- _TASK GOAL_: What follows is a set of records. Retype them exactly, leaving out the pictures.

══ INFORMATION SHOWN

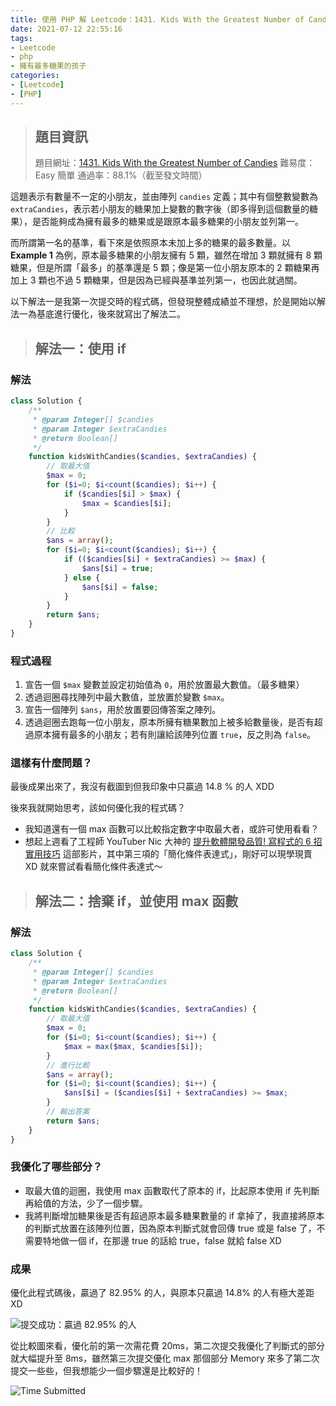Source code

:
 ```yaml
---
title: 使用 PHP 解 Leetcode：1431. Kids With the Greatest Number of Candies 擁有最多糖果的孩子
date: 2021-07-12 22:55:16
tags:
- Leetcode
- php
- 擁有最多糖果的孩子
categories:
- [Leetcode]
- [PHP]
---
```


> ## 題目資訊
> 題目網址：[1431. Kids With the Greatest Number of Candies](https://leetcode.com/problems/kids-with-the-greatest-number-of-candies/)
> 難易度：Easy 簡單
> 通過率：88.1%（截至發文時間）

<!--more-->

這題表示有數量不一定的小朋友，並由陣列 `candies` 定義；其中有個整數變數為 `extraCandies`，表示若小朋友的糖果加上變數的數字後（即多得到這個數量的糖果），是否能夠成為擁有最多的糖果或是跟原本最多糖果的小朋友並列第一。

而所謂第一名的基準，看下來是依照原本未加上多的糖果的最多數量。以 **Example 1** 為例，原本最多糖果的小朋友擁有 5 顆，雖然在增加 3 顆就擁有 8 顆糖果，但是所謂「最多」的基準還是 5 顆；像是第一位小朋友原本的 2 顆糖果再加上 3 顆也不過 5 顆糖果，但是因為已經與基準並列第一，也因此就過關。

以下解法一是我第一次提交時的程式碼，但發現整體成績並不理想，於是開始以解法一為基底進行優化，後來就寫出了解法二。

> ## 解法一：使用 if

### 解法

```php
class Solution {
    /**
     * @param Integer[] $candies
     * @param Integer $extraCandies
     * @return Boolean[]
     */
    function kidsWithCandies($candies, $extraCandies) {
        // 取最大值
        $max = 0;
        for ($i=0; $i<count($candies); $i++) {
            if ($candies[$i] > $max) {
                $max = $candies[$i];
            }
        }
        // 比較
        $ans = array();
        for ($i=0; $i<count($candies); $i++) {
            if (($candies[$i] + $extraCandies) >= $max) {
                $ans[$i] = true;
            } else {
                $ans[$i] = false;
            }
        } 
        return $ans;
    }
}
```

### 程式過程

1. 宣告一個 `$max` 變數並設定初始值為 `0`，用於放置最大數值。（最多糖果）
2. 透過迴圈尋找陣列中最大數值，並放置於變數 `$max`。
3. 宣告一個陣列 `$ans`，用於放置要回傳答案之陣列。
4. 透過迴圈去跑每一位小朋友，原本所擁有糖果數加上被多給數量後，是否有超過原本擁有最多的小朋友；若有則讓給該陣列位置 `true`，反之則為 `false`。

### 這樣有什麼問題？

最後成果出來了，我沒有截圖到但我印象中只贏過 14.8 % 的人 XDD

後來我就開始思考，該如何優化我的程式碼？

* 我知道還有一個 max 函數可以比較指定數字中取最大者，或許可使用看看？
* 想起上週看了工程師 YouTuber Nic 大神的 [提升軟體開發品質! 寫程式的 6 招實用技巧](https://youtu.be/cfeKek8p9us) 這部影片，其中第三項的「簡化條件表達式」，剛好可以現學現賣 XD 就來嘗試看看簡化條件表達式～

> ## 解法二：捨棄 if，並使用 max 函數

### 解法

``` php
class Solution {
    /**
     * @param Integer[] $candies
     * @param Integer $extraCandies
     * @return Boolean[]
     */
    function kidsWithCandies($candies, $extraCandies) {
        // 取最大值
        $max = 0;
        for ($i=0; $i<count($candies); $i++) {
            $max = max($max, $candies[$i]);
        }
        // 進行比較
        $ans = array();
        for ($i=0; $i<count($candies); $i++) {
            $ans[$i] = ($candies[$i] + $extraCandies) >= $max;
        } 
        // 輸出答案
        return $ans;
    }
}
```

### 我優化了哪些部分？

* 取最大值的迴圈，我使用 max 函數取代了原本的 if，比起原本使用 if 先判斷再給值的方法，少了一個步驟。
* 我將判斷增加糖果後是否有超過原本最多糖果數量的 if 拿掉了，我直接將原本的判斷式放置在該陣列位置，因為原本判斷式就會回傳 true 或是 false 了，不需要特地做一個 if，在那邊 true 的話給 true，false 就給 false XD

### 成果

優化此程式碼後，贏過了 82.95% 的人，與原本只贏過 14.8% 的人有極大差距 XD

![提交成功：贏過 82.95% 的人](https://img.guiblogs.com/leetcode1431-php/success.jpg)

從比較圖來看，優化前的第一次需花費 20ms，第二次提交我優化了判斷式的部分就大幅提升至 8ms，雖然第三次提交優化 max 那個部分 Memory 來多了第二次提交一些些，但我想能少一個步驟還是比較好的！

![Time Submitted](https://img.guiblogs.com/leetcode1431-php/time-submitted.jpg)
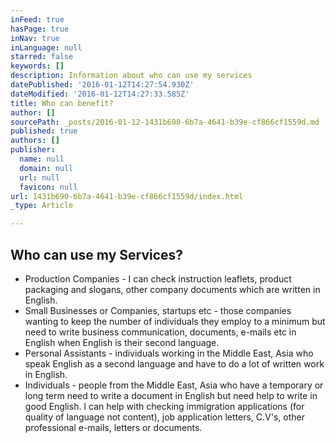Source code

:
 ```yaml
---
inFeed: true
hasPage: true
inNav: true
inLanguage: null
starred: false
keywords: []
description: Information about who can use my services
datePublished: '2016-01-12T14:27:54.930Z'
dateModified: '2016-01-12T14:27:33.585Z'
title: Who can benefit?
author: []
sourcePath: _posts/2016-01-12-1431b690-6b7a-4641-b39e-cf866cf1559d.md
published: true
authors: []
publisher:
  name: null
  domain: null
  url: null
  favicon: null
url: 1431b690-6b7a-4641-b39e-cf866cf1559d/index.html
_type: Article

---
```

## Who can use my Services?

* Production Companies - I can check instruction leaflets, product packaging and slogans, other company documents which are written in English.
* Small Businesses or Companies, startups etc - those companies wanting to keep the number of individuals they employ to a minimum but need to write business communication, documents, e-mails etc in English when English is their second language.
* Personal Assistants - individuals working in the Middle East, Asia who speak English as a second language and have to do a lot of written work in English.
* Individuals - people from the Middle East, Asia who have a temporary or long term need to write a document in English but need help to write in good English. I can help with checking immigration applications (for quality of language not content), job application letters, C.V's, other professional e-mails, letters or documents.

════

- _RESULT BELOW_:
Source code

:
 ```yaml
---
title: 使用 PHP 解 Leetcode：1431. Kids With the Greatest Number of Candies 擁有最多糖果的孩子
date: 2021-07-12 22:55:16
tags:
- Leetcode
- php
- 擁有最多糖果的孩子
categories:
- [Leetcode]
- [PHP]
---
```


> ## 題目資訊
> 題目網址：[1431. Kids With the Greatest Number of Candies](https://leetcode.com/problems/kids-with-the-greatest-number-of-candies/)
> 難易度：Easy 簡單
> 通過率：88.1%（截至發文時間）

<!--more-->

這題表示有數量不一定的小朋友，並由陣列 `candies` 定義；其中有個整數變數為 `extraCandies`，表示若小朋友的糖果加上變數的數字後（即多得到這個數量的糖果），是否能夠成為擁有最多的糖果或是跟原本最多糖果的小朋友並列第一。

而所謂第一名的基準，看下來是依照原本未加上多的糖果的最多數量。以 **Example 1** 為例，原本最多糖果的小朋友擁有 5 顆，雖然在增加 3 顆就擁有 8 顆糖果，但是所謂「最多」的基準還是 5 顆；像是第一位小朋友原本的 2 顆糖果再加上 3 顆也不過 5 顆糖果，但是因為已經與基準並列第一，也因此就過關。

以下解法一是我第一次提交時的程式碼，但發現整體成績並不理想，於是開始以解法一為基底進行優化，後來就寫出了解法二。

> ## 解法一：使用 if

### 解法

```php
class Solution {
    /**
     * @param Integer[] $candies
     * @param Integer $extraCandies
     * @return Boolean[]
     */
    function kidsWithCandies($candies, $extraCandies) {
        // 取最大值
        $max = 0;
        for ($i=0; $i<count($candies); $i++) {
            if ($candies[$i] > $max) {
                $max = $candies[$i];
            }
        }
        // 比較
        $ans = array();
        for ($i=0; $i<count($candies); $i++) {
            if (($candies[$i] + $extraCandies) >= $max) {
                $ans[$i] = true;
            } else {
                $ans[$i] = false;
            }
        } 
        return $ans;
    }
}
```

### 程式過程

1. 宣告一個 `$max` 變數並設定初始值為 `0`，用於放置最大數值。（最多糖果）
2. 透過迴圈尋找陣列中最大數值，並放置於變數 `$max`。
3. 宣告一個陣列 `$ans`，用於放置要回傳答案之陣列。
4. 透過迴圈去跑每一位小朋友，原本所擁有糖果數加上被多給數量後，是否有超過原本擁有最多的小朋友；若有則讓給該陣列位置 `true`，反之則為 `false`。

### 這樣有什麼問題？

最後成果出來了，我沒有截圖到但我印象中只贏過 14.8 % 的人 XDD

後來我就開始思考，該如何優化我的程式碼？

* 我知道還有一個 max 函數可以比較指定數字中取最大者，或許可使用看看？
* 想起上週看了工程師 YouTuber Nic 大神的 [提升軟體開發品質! 寫程式的 6 招實用技巧](https://youtu.be/cfeKek8p9us) 這部影片，其中第三項的「簡化條件表達式」，剛好可以現學現賣 XD 就來嘗試看看簡化條件表達式～

> ## 解法二：捨棄 if，並使用 max 函數

### 解法

``` php
class Solution {
    /**
     * @param Integer[] $candies
     * @param Integer $extraCandies
     * @return Boolean[]
     */
    function kidsWithCandies($candies, $extraCandies) {
        // 取最大值
        $max = 0;
        for ($i=0; $i<count($candies); $i++) {
            $max = max($max, $candies[$i]);
        }
        // 進行比較
        $ans = array();
        for ($i=0; $i<count($candies); $i++) {
            $ans[$i] = ($candies[$i] + $extraCandies) >= $max;
        } 
        // 輸出答案
        return $ans;
    }
}
```

### 我優化了哪些部分？

* 取最大值的迴圈，我使用 max 函數取代了原本的 if，比起原本使用 if 先判斷再給值的方法，少了一個步驟。
* 我將判斷增加糖果後是否有超過原本最多糖果數量的 if 拿掉了，我直接將原本的判斷式放置在該陣列位置，因為原本判斷式就會回傳 true 或是 false 了，不需要特地做一個 if，在那邊 true 的話給 true，false 就給 false XD

### 成果

優化此程式碼後，贏過了 82.95% 的人，與原本只贏過 14.8% 的人有極大差距 XD

![提交成功：贏過 82.95% 的人](https://img.guiblogs.com/leetcode1431-php/success.jpg)

從比較圖來看，優化前的第一次需花費 20ms，第二次提交我優化了判斷式的部分就大幅提升至 8ms，雖然第三次提交優化 max 那個部分 Memory 來多了第二次提交一些些，但我想能少一個步驟還是比較好的！

![Time Submitted](https://img.guiblogs.com/leetcode1431-php/time-submitted.jpg)
Source code

:
 ```yaml
---
inFeed: true
hasPage: true
inNav: true
inLanguage: null
starred: false
keywords: []
description: Information about who can use my services
datePublished: '2016-01-12T14:27:54.930Z'
dateModified: '2016-01-12T14:27:33.585Z'
title: Who can benefit?
author: []
sourcePath: _posts/2016-01-12-1431b690-6b7a-4641-b39e-cf866cf1559d.md
published: true
authors: []
publisher:
  name: null
  domain: null
  url: null
  favicon: null
url: 1431b690-6b7a-4641-b39e-cf866cf1559d/index.html
_type: Article

---
```

## Who can use my Services?

* Production Companies - I can check instruction leaflets, product packaging and slogans, other company documents which are written in English.
* Small Businesses or Companies, startups etc - those companies wanting to keep the number of individuals they employ to a minimum but need to write business communication, documents, e-mails etc in English when English is their second language.
* Personal Assistants - individuals working in the Middle East, Asia who speak English as a second language and have to do a lot of written work in English.
* Individuals - people from the Middle East, Asia who have a temporary or long term need to write a document in English but need help to write in good English. I can help with checking immigration applications (for quality of language not content), job application letters, C.V's, other professional e-mails, letters or documents.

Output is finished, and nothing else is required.